In patients with gastric bypass (GB), high glucose variability (GV) and hypoglycemia have been demonstrated, which could impact the metabolic status and eating behavior. We describe the glucose patterns determined through continuous glucose monitoring (CGM) in two patients with >5 years follow-up after GB and significant weight recovery, who reported hypoglycemic symptoms that interfered with daily activities, and their response to a nutritional and psycho-educative prescription. Case 1: A 40-year-old woman without pre-surgical type 2 diabetes (T2DM) and normal HbA1c, in whom CGM showed high GV and hypoglycemic episodes that did not correlate with the time of hypoglycemic symptoms. Her GV reduced after prescription of a diet with low glycemic index and modification of meal patterns. Case 2: A 48-year-old male with pre-surgical diagnosis of T2DM and current normal HbA1c, reported skipping meals. The CGM showed high GV, 15% of time in hypoglycemia and hyperglycemic spikes. After prescription of a low glycemic index diet, his GV increased and time in hypoglycemia decreased. Through the detailed self-monitoring needed for CGM, we discovered severe anxiety symptoms, consumption of simple carbohydrates and lack of meal structure.

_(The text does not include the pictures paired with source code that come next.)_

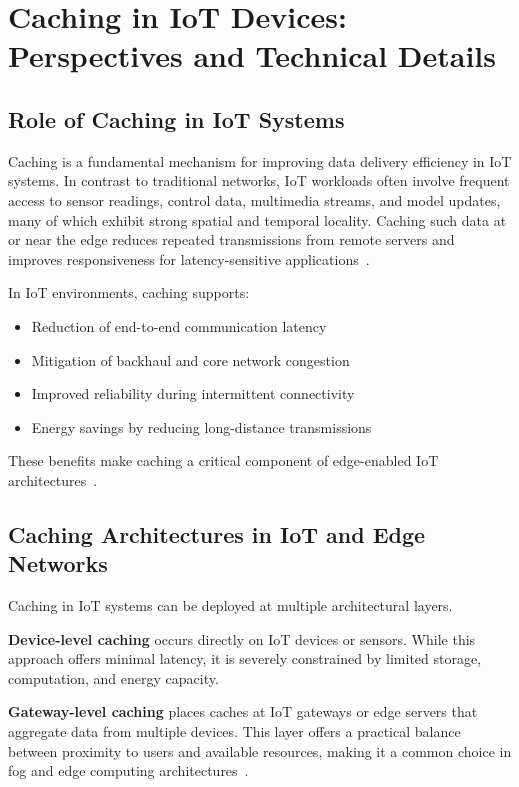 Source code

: \section{Caching in IoT Devices: Perspectives and Technical Details}

\subsection{Role of Caching in IoT Systems}

Caching is a fundamental mechanism for improving data delivery efficiency in IoT systems. In contrast to traditional networks, IoT workloads often involve frequent access to sensor readings, control data, multimedia streams, and model updates, many of which exhibit strong spatial and temporal locality. Caching such data at or near the edge reduces repeated transmissions from remote servers and improves responsiveness for latency-sensitive applications~\cite{Satyanarayanan2017Edge,Chiang2016Fog}.

In IoT environments, caching supports:
\begin{itemize}
    \item Reduction of end-to-end communication latency
    \item Mitigation of backhaul and core network congestion
    \item Improved reliability during intermittent connectivity
    \item Energy savings by reducing long-distance transmissions
\end{itemize}

These benefits make caching a critical component of edge-enabled IoT architectures~\cite{Satyanarayanan2017Edge}.

\subsection{Caching Architectures in IoT and Edge Networks}

Caching in IoT systems can be deployed at multiple architectural layers.

\textbf{Device-level caching} occurs directly on IoT devices or sensors. While this approach offers minimal latency, it is severely constrained by limited storage, computation, and energy capacity.

\textbf{Gateway-level caching} places caches at IoT gateways or edge servers that aggregate data from multiple devices. This layer offers a practical balance between proximity to users and available resources, making it a common choice in fog and edge computing architectures~\cite{Chiang2016Fog}.

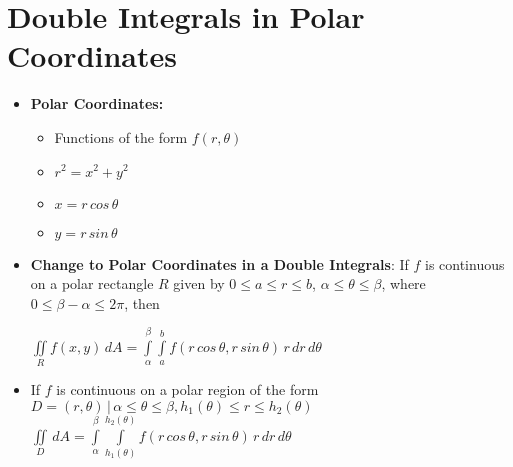 \documentclass{report}
\begin{document}
	\section{Double Integrals in Polar Coordinates}
		\begin{itemize}\addtolength{\leftskip}{2em}
			\item \textbf{Polar Coordinates:}
				\begin{itemize}\addtolength{\leftskip}{4em}
				\item Functions of the form $f(r,\theta)$
				\item $r^2=x^2+y^2$
				\item $x=r\,cos\,\theta$
				\item $y=r\,sin\,\theta$
				\end{itemize}
			\item \textbf{Change to Polar Coordinates in a Double Integrals}: If $f$ is continuous on a polar rectangle $R$ given by $0\le a \le r \le b$, $\alpha \le \theta \le \beta $, where $0\le \beta - \alpha \le 2\pi$, then 
			\begin{center}
				$\iint\limits_{R}f(x,y)\,dA=\int\limits_{\alpha}^{\beta}\int\limits_{a}^{b}f(r\,cos\,\theta,r\,sin\,\theta)\,r\,dr\,d\theta$
			\end{center}
			\item  If $f$ is continuous on a polar region of the form $D={(r,\theta)\,|\,\alpha \le \theta \le \beta, h_1(\theta)\le r \le h_2(\theta)}$
			\subsubitem $\iint\limits_{D}^{}\,dA=\int\limits_{\alpha}^{\beta}\int\limits_{h_1(\theta)}^{h_2(\theta)}f(r\,cos\,\theta,r\,sin\,\theta)\,r\,dr\,d\theta$
		\end{itemize}
\end{document}
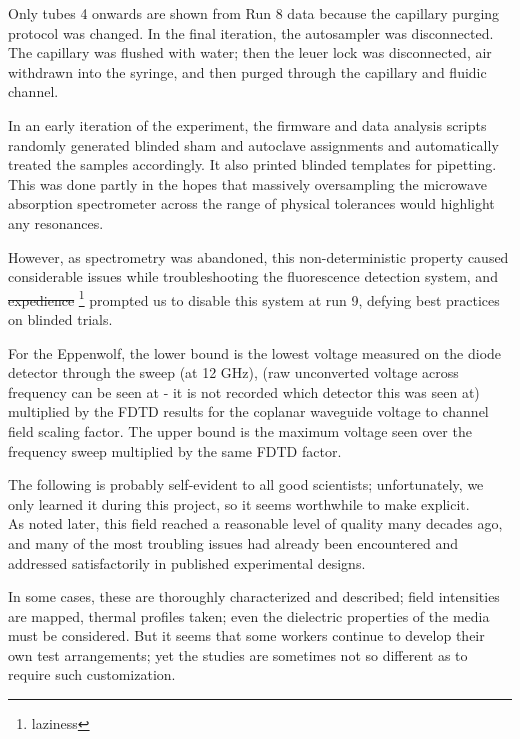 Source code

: \documentclass[paper.tex]{subfiles}
\begin{document}
\begin{multicols}{1}
Only tubes 4 onwards are shown from Run 8 data because the capillary purging protocol was changed. In the final iteration, the autosampler was disconnected. The capillary was flushed with water; then the leuer lock was disconnected, air withdrawn into the syringe, and then purged through the capillary and fluidic channel.

In an early iteration of the experiment, the firmware and data analysis scripts randomly generated blinded sham and autoclave assignments and automatically treated the samples accordingly. It also printed blinded templates for pipetting. This was done partly in the hopes that massively oversampling the microwave absorption spectrometer across the range of physical tolerances would highlight any resonances.\cite{first2000} 

However, as spectrometry was abandoned, this non-deterministic property caused considerable issues while troubleshooting the fluorescence detection system, and \st{expedience} \footnote{laziness} prompted us to disable this system at run 9, defying best practices on blinded trials.


For the Eppenwolf, the lower bound is the lowest voltage measured on the diode detector through the sweep (at 12 GHz), (raw unconverted voltage across frequency can be seen at - it is not recorded which detector this was seen at) multiplied by the FDTD results for the coplanar waveguide voltage to channel field scaling factor. The upper bound is the maximum voltage seen over the frequency sweep multiplied by the same FDTD factor.






\begin{tcolorbox}
	
	The following is probably self-evident to all good scientists; unfortunately, we only learned it during this project, so it seems worthwhile to make explicit.\\
	
	As noted later, this field reached a reasonable level of quality many decades ago, and many of the most troubling issues had already been encountered and addressed satisfactorily in published experimental designs\cite{Biological1984}. 
	
	In some cases, these are thoroughly characterized and described; field intensities are mapped, thermal profiles taken; even the dielectric properties of the media must be considered. But it seems that some workers continue to develop their own test arrangements; yet the studies are sometimes not so different as to require such customization. \\
	

\end{tcolorbox}
\end{multicols}
\end{document}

He was referred for more intensive psychological counseling. In conclusion, CGM can detect disorders in glucose homeostasis derived both from the mechanisms of bariatric surgery, as well as the patient’s behaviors and mental health, improving decision-making during follow-up.

Learning points:

  • High glycemic variability is frequent in patients operated with gastric bypass.

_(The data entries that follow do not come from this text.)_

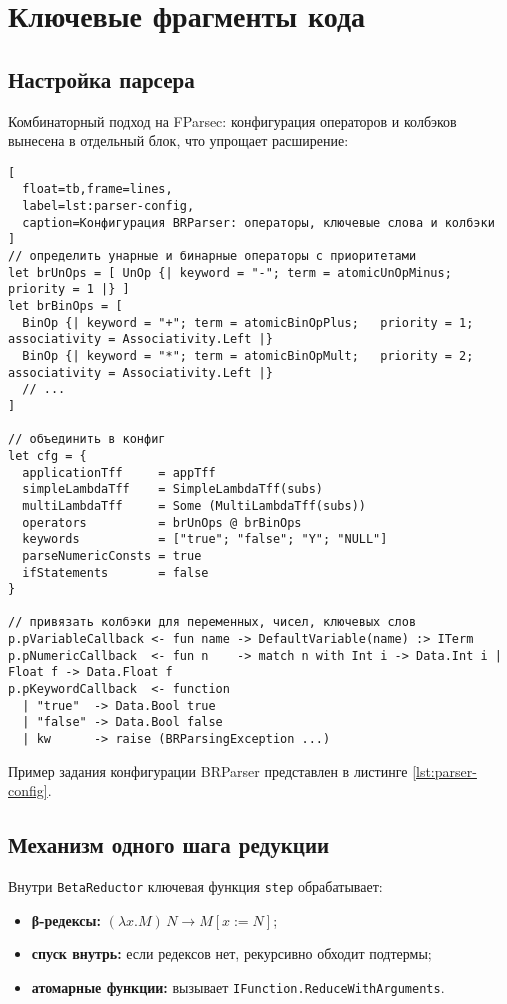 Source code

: \section{Ключевые фрагменты кода}

\subsection{Настройка парсера}
Комбинаторный подход на FParsec: конфигурация операторов и колбэков вынесена в отдельный блок, что упрощает расширение:

\begin{lstlisting}[
  float=tb,frame=lines,
  label=lst:parser-config,
  caption=Конфигурация BRParser: операторы, ключевые слова и колбэки
]
// определить унарные и бинарные операторы с приоритетами
let brUnOps = [ UnOp {| keyword = "-"; term = atomicUnOpMinus; priority = 1 |} ]
let brBinOps = [
  BinOp {| keyword = "+"; term = atomicBinOpPlus;   priority = 1; associativity = Associativity.Left |}
  BinOp {| keyword = "*"; term = atomicBinOpMult;   priority = 2; associativity = Associativity.Left |}
  // ...
]

// объединить в конфиг
let cfg = {
  applicationTff     = appTff
  simpleLambdaTff    = SimpleLambdaTff(subs)
  multiLambdaTff     = Some (MultiLambdaTff(subs))
  operators          = brUnOps @ brBinOps
  keywords           = ["true"; "false"; "Y"; "NULL"]
  parseNumericConsts = true
  ifStatements       = false
}

// привязать колбэки для переменных, чисел, ключевых слов
p.pVariableCallback <- fun name -> DefaultVariable(name) :> ITerm
p.pNumericCallback  <- fun n    -> match n with Int i -> Data.Int i | Float f -> Data.Float f
p.pKeywordCallback  <- function
  | "true"  -> Data.Bool true
  | "false" -> Data.Bool false
  | kw      -> raise (BRParsingException ...)
\end{lstlisting}

Пример задания конфигурации BRParser представлен в листинге \ref{lst:parser-config}.

\subsection{Механизм одного шага редукции}
Внутри \texttt{BetaReductor} ключевая функция \texttt{step} обрабатывает:
\begin{itemize}
  \item \textbf{β-редексы:} $(\lambda x.M)\,N \to M[x:=N]$;
  \item \textbf{спуск внутрь:} если редексов нет, рекурсивно обходит подтермы;
  \item \textbf{атомарные функции:} вызывает \texttt{IFunction.ReduceWithArguments}.
\end{itemize}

  • Diverse eating patterns, such as prolonged fasting and simple carbohydrate ingestion, and mental health disorders, including anxiety, can promote and be confused with worsened hypoglycemia.
  • CGM requires a detailed record of food ingested that can be accompanied by associated factors (circumstances, eating patterns, emotional symptoms). This allows the detection of particular behaviors and amount of dietary simple carbohydrates to guide recommendations provided within clinical care of these patients.